When legislators perceive a foreign threat to rise to the level of challenging U.S. global predominance, it is much more likely that they will shelve partisan politics and cooperate to produce a substantive legislative response. The case of China illustrates how this shift happens. Our study shows that perceptions regarding both the PRC’s intentions and capabilities have evolved; lawmakers see the PRC as both more capable of challenging U.S. leadership in the global order and more willing to do so across a range of economic, technological, geopolitical, military, and ideological issues.

One alternative hypothesis, based on common sense, would be that the larger the threat, the more likely it is to enhance domestic cohesion. While this is likely correct in some general sense, it is unhelpfully vague. What constitutes a large threat? It is not the case, for example, that Democrats and Republicans always cooperate on policy for nuclear-armed adversaries, such as North Korea. Nor was bipartisanship easy on policies for Russia—clearly a great power competitor—until Putin’s full-scale invasion of Ukraine revealed the extent of his aggressive intent. In sum, our explanation does not reject this commonsense hypothesis, but rather improves on it.

The Future of Bilateral Relations

What does the emergence of a new consensus on the need to counter and outcompete the PRC, including through bipartisan legislation, mean for the future of U.S.-China relations? Without seeking to assign blame, we are not optimistic. The number of U.S. legislators perceiving the PRC as a threat to America’s dominant global position reinforces the already-common perception in China that Americans have embraced an exaggerated “China threat” narrative. This perception makes Beijing feel more threatened, contributing to the relationship’s current downward spiral.

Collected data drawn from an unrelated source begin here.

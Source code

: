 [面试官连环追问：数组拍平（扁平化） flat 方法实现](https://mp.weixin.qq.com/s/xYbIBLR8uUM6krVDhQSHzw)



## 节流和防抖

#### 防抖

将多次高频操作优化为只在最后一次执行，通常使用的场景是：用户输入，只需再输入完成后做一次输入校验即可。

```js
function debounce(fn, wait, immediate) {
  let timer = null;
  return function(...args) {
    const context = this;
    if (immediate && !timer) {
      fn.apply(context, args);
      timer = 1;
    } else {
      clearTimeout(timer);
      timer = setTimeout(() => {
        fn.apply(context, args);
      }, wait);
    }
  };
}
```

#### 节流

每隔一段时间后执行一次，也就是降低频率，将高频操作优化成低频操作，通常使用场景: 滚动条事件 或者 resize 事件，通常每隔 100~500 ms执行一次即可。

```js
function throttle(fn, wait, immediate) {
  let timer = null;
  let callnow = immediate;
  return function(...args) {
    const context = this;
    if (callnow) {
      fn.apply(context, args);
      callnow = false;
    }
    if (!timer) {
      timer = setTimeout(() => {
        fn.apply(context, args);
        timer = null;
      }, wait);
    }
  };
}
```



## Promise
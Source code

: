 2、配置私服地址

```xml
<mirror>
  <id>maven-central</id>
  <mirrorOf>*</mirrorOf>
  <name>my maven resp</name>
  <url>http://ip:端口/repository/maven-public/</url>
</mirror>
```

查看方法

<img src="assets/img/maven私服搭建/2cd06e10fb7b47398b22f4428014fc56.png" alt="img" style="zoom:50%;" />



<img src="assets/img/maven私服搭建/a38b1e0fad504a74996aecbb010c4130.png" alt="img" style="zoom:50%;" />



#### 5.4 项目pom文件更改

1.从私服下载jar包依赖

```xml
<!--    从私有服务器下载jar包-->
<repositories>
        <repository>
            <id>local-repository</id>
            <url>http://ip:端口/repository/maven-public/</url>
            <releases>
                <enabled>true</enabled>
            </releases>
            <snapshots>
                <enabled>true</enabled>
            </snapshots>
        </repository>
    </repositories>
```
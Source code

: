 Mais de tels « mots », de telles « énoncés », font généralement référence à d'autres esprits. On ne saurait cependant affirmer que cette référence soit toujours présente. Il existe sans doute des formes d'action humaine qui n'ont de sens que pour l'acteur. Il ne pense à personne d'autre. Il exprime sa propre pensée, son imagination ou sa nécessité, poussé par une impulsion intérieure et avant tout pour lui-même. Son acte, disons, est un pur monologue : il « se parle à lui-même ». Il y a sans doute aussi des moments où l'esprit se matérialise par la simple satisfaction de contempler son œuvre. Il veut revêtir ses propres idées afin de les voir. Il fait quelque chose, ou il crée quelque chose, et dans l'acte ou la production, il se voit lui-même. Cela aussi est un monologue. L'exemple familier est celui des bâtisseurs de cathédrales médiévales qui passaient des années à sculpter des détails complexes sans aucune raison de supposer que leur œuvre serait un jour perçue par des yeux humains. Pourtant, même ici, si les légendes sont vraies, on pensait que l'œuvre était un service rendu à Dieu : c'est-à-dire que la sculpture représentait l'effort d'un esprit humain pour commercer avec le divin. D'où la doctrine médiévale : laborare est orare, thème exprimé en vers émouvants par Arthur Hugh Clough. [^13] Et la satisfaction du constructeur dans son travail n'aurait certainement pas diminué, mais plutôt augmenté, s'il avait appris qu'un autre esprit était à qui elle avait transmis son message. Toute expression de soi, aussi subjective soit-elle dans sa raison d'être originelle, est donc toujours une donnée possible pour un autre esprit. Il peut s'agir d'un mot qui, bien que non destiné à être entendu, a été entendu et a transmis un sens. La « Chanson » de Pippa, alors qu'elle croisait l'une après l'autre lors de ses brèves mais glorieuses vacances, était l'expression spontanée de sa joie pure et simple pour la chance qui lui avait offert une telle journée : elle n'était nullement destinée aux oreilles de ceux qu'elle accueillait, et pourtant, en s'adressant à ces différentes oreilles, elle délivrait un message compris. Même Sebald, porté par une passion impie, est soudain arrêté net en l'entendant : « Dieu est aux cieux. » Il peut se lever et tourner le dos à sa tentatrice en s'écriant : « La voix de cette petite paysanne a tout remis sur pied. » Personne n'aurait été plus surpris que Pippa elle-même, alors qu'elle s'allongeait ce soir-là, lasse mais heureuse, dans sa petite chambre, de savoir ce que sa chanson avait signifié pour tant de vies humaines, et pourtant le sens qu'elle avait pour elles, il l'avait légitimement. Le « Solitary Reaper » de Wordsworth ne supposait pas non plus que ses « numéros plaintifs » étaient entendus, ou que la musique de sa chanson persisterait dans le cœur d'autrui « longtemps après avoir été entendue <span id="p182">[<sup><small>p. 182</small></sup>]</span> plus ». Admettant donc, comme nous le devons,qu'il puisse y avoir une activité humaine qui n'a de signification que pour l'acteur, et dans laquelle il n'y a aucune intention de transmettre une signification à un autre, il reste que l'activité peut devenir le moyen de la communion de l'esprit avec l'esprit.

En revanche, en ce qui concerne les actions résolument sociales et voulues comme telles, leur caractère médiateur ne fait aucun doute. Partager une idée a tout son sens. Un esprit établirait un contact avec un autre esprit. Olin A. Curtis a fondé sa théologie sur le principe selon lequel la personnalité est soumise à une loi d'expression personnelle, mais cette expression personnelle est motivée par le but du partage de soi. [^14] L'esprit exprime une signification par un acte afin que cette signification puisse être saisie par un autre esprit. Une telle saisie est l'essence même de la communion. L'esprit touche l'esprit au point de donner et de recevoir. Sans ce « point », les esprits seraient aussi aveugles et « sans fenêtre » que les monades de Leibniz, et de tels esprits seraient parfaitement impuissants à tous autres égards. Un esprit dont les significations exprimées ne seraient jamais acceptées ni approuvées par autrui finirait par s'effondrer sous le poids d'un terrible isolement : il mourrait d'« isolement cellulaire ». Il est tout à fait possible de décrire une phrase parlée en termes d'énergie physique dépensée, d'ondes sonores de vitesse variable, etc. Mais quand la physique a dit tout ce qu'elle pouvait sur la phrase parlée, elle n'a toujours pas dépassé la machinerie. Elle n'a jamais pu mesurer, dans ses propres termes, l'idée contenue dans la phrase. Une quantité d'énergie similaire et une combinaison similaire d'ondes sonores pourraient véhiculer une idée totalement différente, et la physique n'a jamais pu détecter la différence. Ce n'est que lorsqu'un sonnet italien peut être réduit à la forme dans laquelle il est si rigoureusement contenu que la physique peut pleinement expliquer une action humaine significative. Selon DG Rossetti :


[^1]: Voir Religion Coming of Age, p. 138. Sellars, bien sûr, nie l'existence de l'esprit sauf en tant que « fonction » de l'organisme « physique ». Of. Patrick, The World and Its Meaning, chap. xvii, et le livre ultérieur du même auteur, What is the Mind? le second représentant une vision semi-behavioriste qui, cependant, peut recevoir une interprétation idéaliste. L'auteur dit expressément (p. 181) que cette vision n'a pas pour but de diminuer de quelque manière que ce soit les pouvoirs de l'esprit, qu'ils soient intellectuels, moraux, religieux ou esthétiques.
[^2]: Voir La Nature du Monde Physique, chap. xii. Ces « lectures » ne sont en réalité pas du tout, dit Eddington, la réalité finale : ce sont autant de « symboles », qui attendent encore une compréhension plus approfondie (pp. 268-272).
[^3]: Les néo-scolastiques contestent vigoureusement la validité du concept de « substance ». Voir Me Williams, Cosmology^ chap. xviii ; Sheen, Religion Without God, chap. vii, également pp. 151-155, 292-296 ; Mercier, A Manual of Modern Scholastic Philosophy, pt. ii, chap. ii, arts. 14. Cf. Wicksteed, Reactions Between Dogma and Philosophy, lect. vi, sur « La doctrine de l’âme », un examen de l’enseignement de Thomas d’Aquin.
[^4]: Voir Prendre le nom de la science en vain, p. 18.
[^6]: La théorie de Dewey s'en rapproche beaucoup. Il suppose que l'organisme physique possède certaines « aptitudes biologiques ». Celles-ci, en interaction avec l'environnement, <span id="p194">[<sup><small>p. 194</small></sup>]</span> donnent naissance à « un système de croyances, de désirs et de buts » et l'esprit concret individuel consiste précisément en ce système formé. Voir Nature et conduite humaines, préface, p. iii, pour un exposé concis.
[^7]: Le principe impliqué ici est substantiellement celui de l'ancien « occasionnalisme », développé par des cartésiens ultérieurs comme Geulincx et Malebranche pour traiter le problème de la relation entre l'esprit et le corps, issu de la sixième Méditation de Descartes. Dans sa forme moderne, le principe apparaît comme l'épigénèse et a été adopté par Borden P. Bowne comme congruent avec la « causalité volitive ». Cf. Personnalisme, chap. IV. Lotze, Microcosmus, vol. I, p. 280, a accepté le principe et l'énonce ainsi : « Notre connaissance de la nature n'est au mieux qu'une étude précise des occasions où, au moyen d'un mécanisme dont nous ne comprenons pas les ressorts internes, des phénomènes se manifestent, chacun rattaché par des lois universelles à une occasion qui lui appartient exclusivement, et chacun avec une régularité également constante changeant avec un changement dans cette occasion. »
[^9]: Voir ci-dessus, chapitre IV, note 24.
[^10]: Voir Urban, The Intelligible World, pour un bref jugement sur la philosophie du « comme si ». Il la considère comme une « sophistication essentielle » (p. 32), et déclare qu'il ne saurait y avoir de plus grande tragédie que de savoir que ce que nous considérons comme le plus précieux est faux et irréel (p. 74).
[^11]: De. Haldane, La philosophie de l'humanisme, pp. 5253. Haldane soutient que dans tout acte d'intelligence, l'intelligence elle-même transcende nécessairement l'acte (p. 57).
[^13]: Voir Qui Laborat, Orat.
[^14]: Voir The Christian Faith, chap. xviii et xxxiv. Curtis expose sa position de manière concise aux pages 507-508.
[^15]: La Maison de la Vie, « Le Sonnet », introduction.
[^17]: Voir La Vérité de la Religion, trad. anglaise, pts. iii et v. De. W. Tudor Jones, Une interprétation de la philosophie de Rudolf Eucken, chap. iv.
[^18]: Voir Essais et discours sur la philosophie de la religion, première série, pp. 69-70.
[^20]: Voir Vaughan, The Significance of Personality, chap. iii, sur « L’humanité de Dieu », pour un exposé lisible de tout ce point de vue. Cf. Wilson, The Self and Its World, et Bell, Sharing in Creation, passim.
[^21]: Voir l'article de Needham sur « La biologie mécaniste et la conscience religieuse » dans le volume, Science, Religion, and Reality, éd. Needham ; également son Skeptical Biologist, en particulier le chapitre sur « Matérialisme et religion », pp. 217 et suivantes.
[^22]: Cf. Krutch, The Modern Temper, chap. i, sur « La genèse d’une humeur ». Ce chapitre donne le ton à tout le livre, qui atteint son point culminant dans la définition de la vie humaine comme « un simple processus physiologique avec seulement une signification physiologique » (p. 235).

Beijing could in theory pull back on its increasingly assertive foreign policy, but as we found in this study, America’s threat perception has been triggered not by one PRC action, but by many. It is not clear what concession by Beijing would reverse this fundamental shift in the thinking of American lawmakers, not to mention the public. In addition, the dynamic of Republicans and Democrats criticizing each other for not doing enough to challenge China may propel the United States toward increasingly tough stances, which in turn could lead to a further deterioration of the bilateral relationship. As one bilateral incident after another strains the U.S.-China relationship, it is more necessary than ever to examine what each side believes about the other and how domestic politics, legislative and otherwise, influence foreign policy outputs. The recent increase in high-level official visits and the revival of people-to-people interactions are a good start, and can potentially stabilize the bilateral relationship and prevent it from slipping further into the abyss. Whether such new developments will have any impact on the bipartisan consensus on China remains to be seen.